Text Analysis with AntConc for social media data: Clusters and N-Grams

In the last post, we learn how to explore and analyze concordances in the software AntConc. Now we are going to show you how to use AntConc to study clusters, n-grams and also how to count hashtags frequency and locate them.

This post is part of a series of tutorials:

  1. Intro, Opening a File and Settings
  2. Word Lists and File Viewer 
  3. Concordancer and Concordance Plot 
  4. Clusters and N-Grams (we are here)
  5. Collocations (soon)
  6. Keyword Lists (soon)


Extracting N-Grams from the corpora

N-Grams are a contiguous sequence of items from a text(s). They can be used as a way to analyze phonemes, letters, syllables or words, for example. To our goals, we are going to see the required steps to generate n-grams of words in a given text.

1. Firstly, as usual, you need to open a file and generate a Word List. This time, we are going to use a corpus of  thousand tweets containing the term ‘plastic’. Download a corpus file with 19k tweets.

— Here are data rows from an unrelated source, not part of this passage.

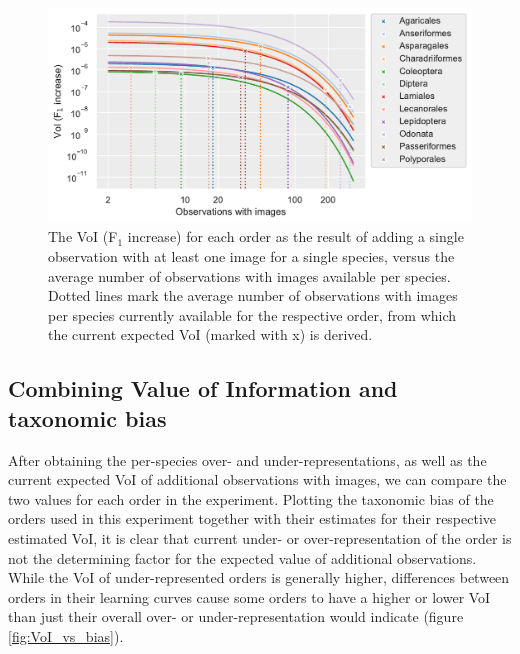 \documentclass{article}
\begin{document}
\begin{figure}[!ht]
  \includegraphics[width=\textwidth]{3}
  \caption{\footnotesize The VoI (F\(_1\) increase) for each order as the result of adding a single observation with at least one image for a single species, versus the average number of observations with images available per species. Dotted lines mark the average number of observations with images per species currently available for the respective order, from which the current expected VoI (marked with x) is derived.}
  \label{fig:VoI_curves}
\end{figure}

\subsection*{Combining Value of Information and taxonomic bias}
After obtaining the per-species over- and under-representations, as well as the current expected VoI of additional observations with images, we can compare the two values for each order in the experiment. Plotting the taxonomic bias of the orders used in this experiment together with their estimates for their respective estimated VoI, it is clear that current under- or over-representation of the order is not the determining factor for the expected value of additional observations. While the VoI of under-represented orders is generally higher, differences between orders in their learning curves cause some orders to have a higher or lower VoI than just their overall over- or under-representation would indicate (figure \ref{fig:VoI_vs_bias}).
\end{document}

2. It’s important that you don’t forget to open the customized settings, because we’ll work with #hashtags and @usernames.

3. To use N-Grams, you need to go to the tab Clusters/N-Grams and check the option highlighted on the image:


4. Click and Start and here it is the result


5. You can change the minimum and maximum values of the N-Gram Size. For example, if you change them to 1 and 3, the result changes and now you can see 1-gram and 3-gram sequences of words:


6. To analyze specific clusters of words, you can search for them using the Search Term box.


7. Mind the options like Search Term Position. You can search for words before or after your terms. Searching for clusters with size 2 with the term plastic On Right, we get the following result.


8. Important: the column Range counts the number of Corpus Files that word or term is present. This number is specially interesting when you are comparing corpora.


Counting Hashtags

You can use the Clusters/N-Grams tab to count terms that have some structure, character or word in common. For example: #hashtags and @usernames in some social media platforms.

1. Open your file(s). Don’t forget to configure the settings as explained in the tutorial on files and settings.

2. Generate a Word List.

3. To generate a list of hashtags, for example, you should go in Clusters/N-Grams tab and use the Search Term   ‘ #* ‘ , using 1-1 values in the Cluster Size options.


Troubleshooting: counting hashtags didn’t worked? Probably, AntConc is configured with the default settings, where the ‘#’ symbol is a wildcard. Check!